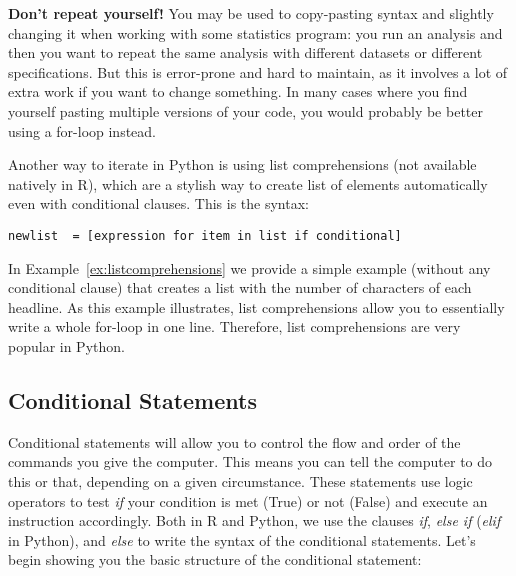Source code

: 
\begin{feature}
  \textbf{Don't repeat yourself!}
  You may be used to copy-pasting
  syntax and slightly changing it when working with some statistics
  program: you run an analysis and then you want to repeat the same
  analysis with different datasets or different specifications. But
  this is error-prone and hard to maintain, as it involves a lot of
  extra work if you want to change something. In many cases where you
  find yourself pasting multiple versions of your code, you would
  probably be better using a for-loop instead.
  \end{feature}


Another way to iterate in Python is using list comprehensions  (not available natively in R), which are a stylish way to create list of elements automatically even with conditional clauses. This is the syntax:

\begin{verbatim}
newlist  = [expression for item in list if conditional]
\end{verbatim}

In Example~\ref{ex:listcomprehensions} we provide a simple example (without any
conditional clause) that creates a list with the number of characters
of each headline. As this example illustrates, list comprehensions
allow you to essentially write a whole for-loop in one
line. Therefore, list comprehensions are very popular in Python.




\subsection{Conditional Statements}\label{sec:ifelse}

Conditional statements will allow you to control the flow and order of
the commands you give the computer. This means you can tell the
computer to do this or that, depending on a given circumstance. These
statements use logic operators to test \emph{if} your condition is met
(True) or not (False) and execute an instruction accordingly. Both in
R and Python, we use the clauses \emph{if}, \emph{else if}
(\emph{elif} in Python), and \emph{else} to write the syntax of the
conditional statements. Let's begin showing you the basic structure of
the conditional statement:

————————

_Your instructions_. Lines that contain "syntax" should be pulled from the entries above and reported.

_Response area_.
  syntax and slightly changing it when working with some statistics
Another way to iterate in Python is using list comprehensions  (not available natively in R), which are a stylish way to create list of elements automatically even with conditional clauses. This is the syntax:
(\emph{elif} in Python), and \emph{else} to write the syntax of the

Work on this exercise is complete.